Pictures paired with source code
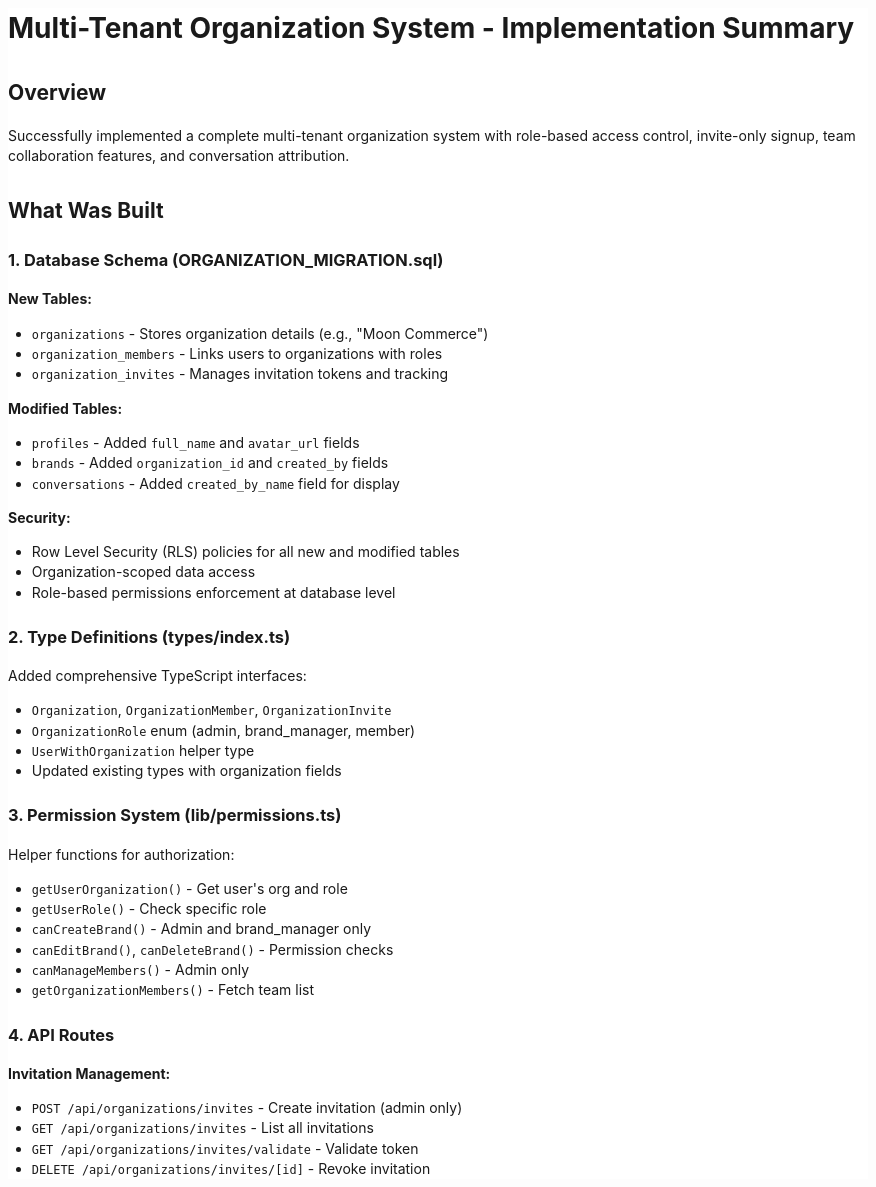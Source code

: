 # Multi-Tenant Organization System - Implementation Summary

## Overview

Successfully implemented a complete multi-tenant organization system with role-based access control, invite-only signup, team collaboration features, and conversation attribution.

## What Was Built

### 1. Database Schema (ORGANIZATION_MIGRATION.sql)

**New Tables:**
- `organizations` - Stores organization details (e.g., "Moon Commerce")
- `organization_members` - Links users to organizations with roles
- `organization_invites` - Manages invitation tokens and tracking

**Modified Tables:**
- `profiles` - Added `full_name` and `avatar_url` fields
- `brands` - Added `organization_id` and `created_by` fields
- `conversations` - Added `created_by_name` field for display

**Security:**
- Row Level Security (RLS) policies for all new and modified tables
- Organization-scoped data access
- Role-based permissions enforcement at database level

### 2. Type Definitions (types/index.ts)

Added comprehensive TypeScript interfaces:
- `Organization`, `OrganizationMember`, `OrganizationInvite`
- `OrganizationRole` enum (admin, brand_manager, member)
- `UserWithOrganization` helper type
- Updated existing types with organization fields

### 3. Permission System (lib/permissions.ts)

Helper functions for authorization:
- `getUserOrganization()` - Get user's org and role
- `getUserRole()` - Check specific role
- `canCreateBrand()` - Admin and brand_manager only
- `canEditBrand()`, `canDeleteBrand()` - Permission checks
- `canManageMembers()` - Admin only
- `getOrganizationMembers()` - Fetch team list

### 4. API Routes

**Invitation Management:**
- `POST /api/organizations/invites` - Create invitation (admin only)
- `GET /api/organizations/invites` - List all invitations
- `GET /api/organizations/invites/validate` - Validate token
- `DELETE /api/organizations/invites/[id]` - Revoke invitation
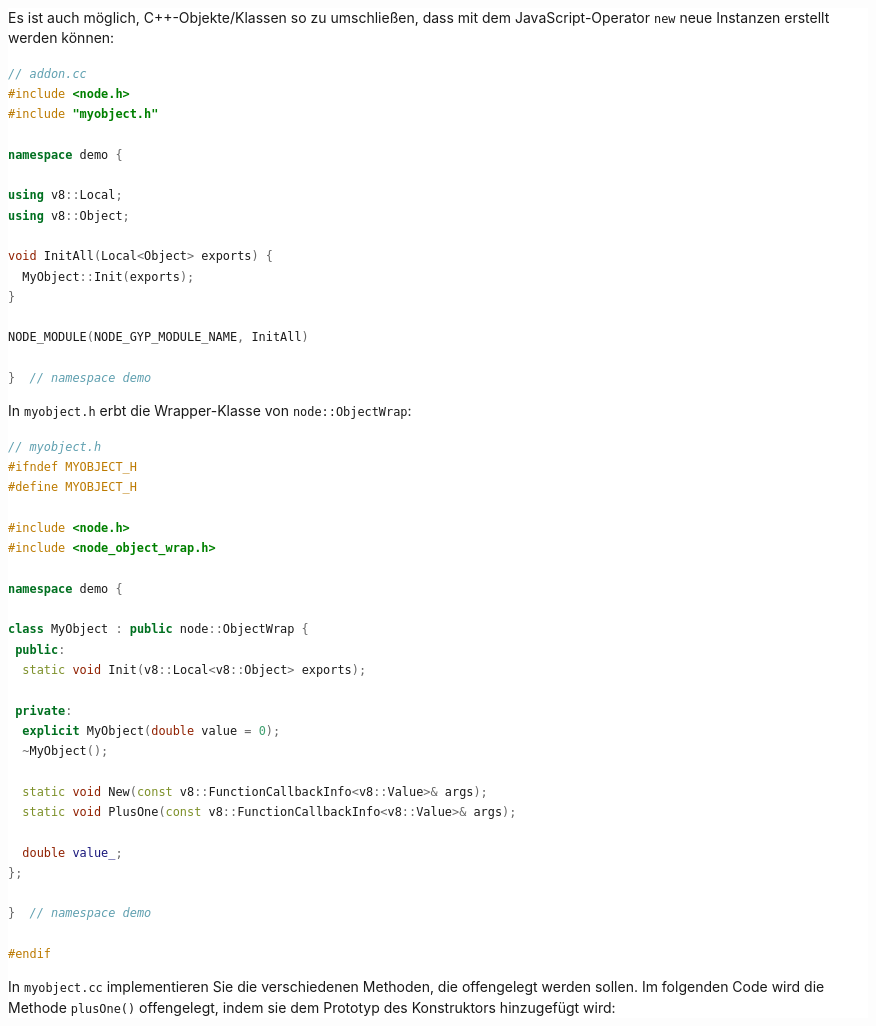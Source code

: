 Es ist auch möglich, C++-Objekte/Klassen so zu umschließen, dass mit dem JavaScript-Operator `new` neue Instanzen erstellt werden können:

```C++ [C++]
// addon.cc
#include <node.h>
#include "myobject.h"

namespace demo {

using v8::Local;
using v8::Object;

void InitAll(Local<Object> exports) {
  MyObject::Init(exports);
}

NODE_MODULE(NODE_GYP_MODULE_NAME, InitAll)

}  // namespace demo
```
In `myobject.h` erbt die Wrapper-Klasse von `node::ObjectWrap`:

```C++ [C++]
// myobject.h
#ifndef MYOBJECT_H
#define MYOBJECT_H

#include <node.h>
#include <node_object_wrap.h>

namespace demo {

class MyObject : public node::ObjectWrap {
 public:
  static void Init(v8::Local<v8::Object> exports);

 private:
  explicit MyObject(double value = 0);
  ~MyObject();

  static void New(const v8::FunctionCallbackInfo<v8::Value>& args);
  static void PlusOne(const v8::FunctionCallbackInfo<v8::Value>& args);

  double value_;
};

}  // namespace demo

#endif
```
In `myobject.cc` implementieren Sie die verschiedenen Methoden, die offengelegt werden sollen. Im folgenden Code wird die Methode `plusOne()` offengelegt, indem sie dem Prototyp des Konstruktors hinzugefügt wird:
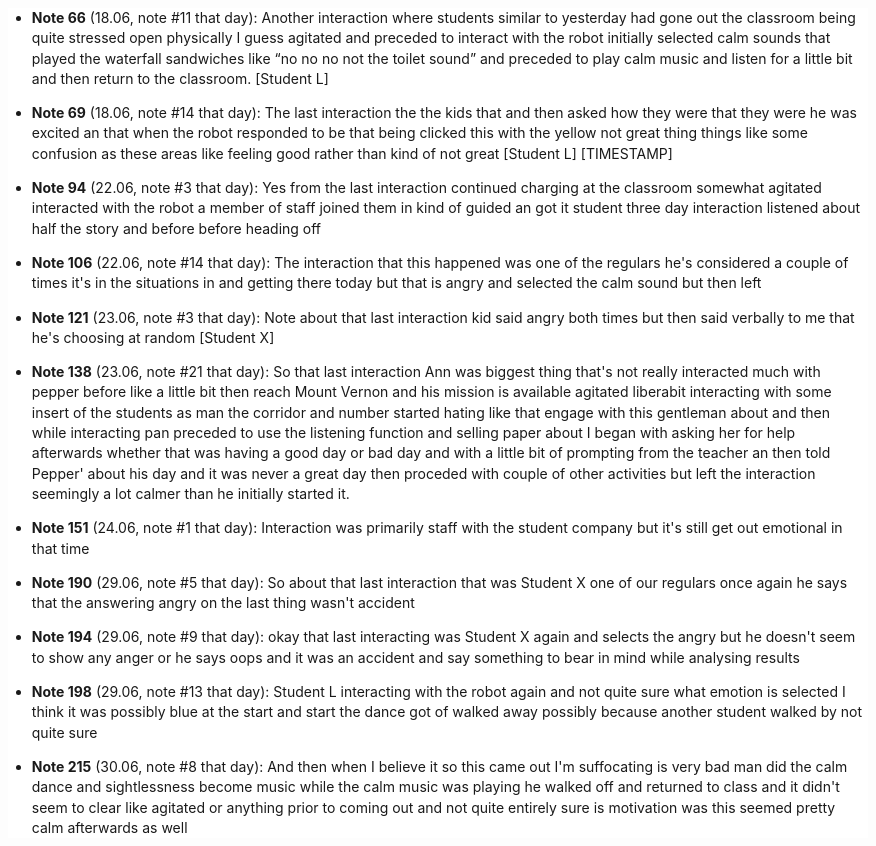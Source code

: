 - **Note 66** (18.06, note #11 that day): Another interaction where students similar to yesterday had gone out the classroom being quite stressed open physically I guess agitated and preceded to interact with the robot initially selected calm sounds that played the waterfall sandwiches like “no no no not the toilet sound” and preceded to play calm music and listen for a little bit and then return to the classroom. [Student L]


- **Note 69** (18.06, note #14 that day): The last interaction the the kids that and then asked how they were that they were he was excited an that when the robot responded to be that being clicked this with the yellow not great thing things like some confusion as these areas like feeling good rather than kind of not great [Student L] [TIMESTAMP]


- **Note 94** (22.06, note #3 that day): Yes from the last interaction continued charging at the classroom somewhat agitated interacted with the robot a member of staff joined them in kind of guided an got it student three day interaction listened about half the story and before before heading off


- **Note 106** (22.06, note #14 that day): The interaction that this happened was one of the regulars he's considered a couple of times it's in the situations in and getting there today but that is angry and selected the calm sound but then left


- **Note 121** (23.06, note #3 that day): Note about that last interaction kid said angry both times but then said verbally to me that he's choosing at random [Student X]


- **Note 138** (23.06, note #21 that day): So that last interaction Ann was biggest thing that's not really interacted much with pepper before like a little bit then reach Mount Vernon and his mission is available agitated liberabit interacting with some insert of the students as man the corridor and number started hating like that engage with this gentleman about and then while interacting pan preceded to use the listening function and selling paper about I began with asking her for help afterwards whether that was having a good day or bad day and with a little bit of prompting from the teacher an then told Pepper' about his day and it was never a great day then proceded with couple of other activities but left the interaction seemingly a lot calmer than he initially started it.


- **Note 151** (24.06, note #1 that day): Interaction was primarily staff with the student company but it's still get out emotional in that time


- **Note 190** (29.06, note #5 that day): So about that last interaction that was Student X one of our regulars once again he says that the answering angry on the last thing wasn't accident


- **Note 194** (29.06, note #9 that day): okay that last interacting was Student X again and selects the angry but he doesn't seem to show any anger or he says oops and it was an accident and say something to bear in mind while analysing results


- **Note 198** (29.06, note #13 that day): Student L interacting with the robot again and not quite sure what emotion is selected I think it was possibly blue at the start and start the dance got of walked away possibly because another student walked by not quite sure


- **Note 215** (30.06, note #8 that day): And then when I believe it so this came out I'm suffocating is very bad man did the calm dance and sightlessness become music while the calm music was playing he walked off and returned to class and it didn't seem to clear like agitated or anything prior to coming out and not quite entirely sure is motivation was this seemed pretty calm afterwards as well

Task brief – Repeat all of the entries above exactly. Keep pictures out of it.

Expected answer –
Source code

: # Multi-Tenant Organization System - Implementation Summary

## Overview

Successfully implemented a complete multi-tenant organization system with role-based access control, invite-only signup, team collaboration features, and conversation attribution.

## What Was Built

### 1. Database Schema (ORGANIZATION_MIGRATION.sql)

**New Tables:**
- `organizations` - Stores organization details (e.g., "Moon Commerce")
- `organization_members` - Links users to organizations with roles
- `organization_invites` - Manages invitation tokens and tracking

**Modified Tables:**
- `profiles` - Added `full_name` and `avatar_url` fields
- `brands` - Added `organization_id` and `created_by` fields
- `conversations` - Added `created_by_name` field for display

**Security:**
- Row Level Security (RLS) policies for all new and modified tables
- Organization-scoped data access
- Role-based permissions enforcement at database level

### 2. Type Definitions (types/index.ts)

Added comprehensive TypeScript interfaces:
- `Organization`, `OrganizationMember`, `OrganizationInvite`
- `OrganizationRole` enum (admin, brand_manager, member)
- `UserWithOrganization` helper type
- Updated existing types with organization fields

### 3. Permission System (lib/permissions.ts)

Helper functions for authorization:
- `getUserOrganization()` - Get user's org and role
- `getUserRole()` - Check specific role
- `canCreateBrand()` - Admin and brand_manager only
- `canEditBrand()`, `canDeleteBrand()` - Permission checks
- `canManageMembers()` - Admin only
- `getOrganizationMembers()` - Fetch team list

### 4. API Routes

**Invitation Management:**
- `POST /api/organizations/invites` - Create invitation (admin only)
- `GET /api/organizations/invites` - List all invitations
- `GET /api/organizations/invites/validate` - Validate token
- `DELETE /api/organizations/invites/[id]` - Revoke invitation
Source code

: Es ist auch möglich, C++-Objekte/Klassen so zu umschließen, dass mit dem JavaScript-Operator `new` neue Instanzen erstellt werden können:

```C++ [C++]
// addon.cc
#include <node.h>
#include "myobject.h"

namespace demo {

using v8::Local;
using v8::Object;

void InitAll(Local<Object> exports) {
  MyObject::Init(exports);
}

NODE_MODULE(NODE_GYP_MODULE_NAME, InitAll)

}  // namespace demo
```
In `myobject.h` erbt die Wrapper-Klasse von `node::ObjectWrap`:

```C++ [C++]
// myobject.h
#ifndef MYOBJECT_H
#define MYOBJECT_H

#include <node.h>
#include <node_object_wrap.h>

namespace demo {

class MyObject : public node::ObjectWrap {
 public:
  static void Init(v8::Local<v8::Object> exports);

 private:
  explicit MyObject(double value = 0);
  ~MyObject();

  static void New(const v8::FunctionCallbackInfo<v8::Value>& args);
  static void PlusOne(const v8::FunctionCallbackInfo<v8::Value>& args);

  double value_;
};

}  // namespace demo

#endif
```
In `myobject.cc` implementieren Sie die verschiedenen Methoden, die offengelegt werden sollen. Im folgenden Code wird die Methode `plusOne()` offengelegt, indem sie dem Prototyp des Konstruktors hinzugefügt wird:
Source code

: - **Note 66** (18.06, note #11 that day): Another interaction where students similar to yesterday had gone out the classroom being quite stressed open physically I guess agitated and preceded to interact with the robot initially selected calm sounds that played the waterfall sandwiches like “no no no not the toilet sound” and preceded to play calm music and listen for a little bit and then return to the classroom. [Student L]


- **Note 69** (18.06, note #14 that day): The last interaction the the kids that and then asked how they were that they were he was excited an that when the robot responded to be that being clicked this with the yellow not great thing things like some confusion as these areas like feeling good rather than kind of not great [Student L] [TIMESTAMP]


- **Note 94** (22.06, note #3 that day): Yes from the last interaction continued charging at the classroom somewhat agitated interacted with the robot a member of staff joined them in kind of guided an got it student three day interaction listened about half the story and before before heading off


- **Note 106** (22.06, note #14 that day): The interaction that this happened was one of the regulars he's considered a couple of times it's in the situations in and getting there today but that is angry and selected the calm sound but then left


- **Note 121** (23.06, note #3 that day): Note about that last interaction kid said angry both times but then said verbally to me that he's choosing at random [Student X]


- **Note 138** (23.06, note #21 that day): So that last interaction Ann was biggest thing that's not really interacted much with pepper before like a little bit then reach Mount Vernon and his mission is available agitated liberabit interacting with some insert of the students as man the corridor and number started hating like that engage with this gentleman about and then while interacting pan preceded to use the listening function and selling paper about I began with asking her for help afterwards whether that was having a good day or bad day and with a little bit of prompting from the teacher an then told Pepper' about his day and it was never a great day then proceded with couple of other activities but left the interaction seemingly a lot calmer than he initially started it.


- **Note 151** (24.06, note #1 that day): Interaction was primarily staff with the student company but it's still get out emotional in that time


- **Note 190** (29.06, note #5 that day): So about that last interaction that was Student X one of our regulars once again he says that the answering angry on the last thing wasn't accident


- **Note 194** (29.06, note #9 that day): okay that last interacting was Student X again and selects the angry but he doesn't seem to show any anger or he says oops and it was an accident and say something to bear in mind while analysing results


- **Note 198** (29.06, note #13 that day): Student L interacting with the robot again and not quite sure what emotion is selected I think it was possibly blue at the start and start the dance got of walked away possibly because another student walked by not quite sure


- **Note 215** (30.06, note #8 that day): And then when I believe it so this came out I'm suffocating is very bad man did the calm dance and sightlessness become music while the calm music was playing he walked off and returned to class and it didn't seem to clear like agitated or anything prior to coming out and not quite entirely sure is motivation was this seemed pretty calm afterwards as well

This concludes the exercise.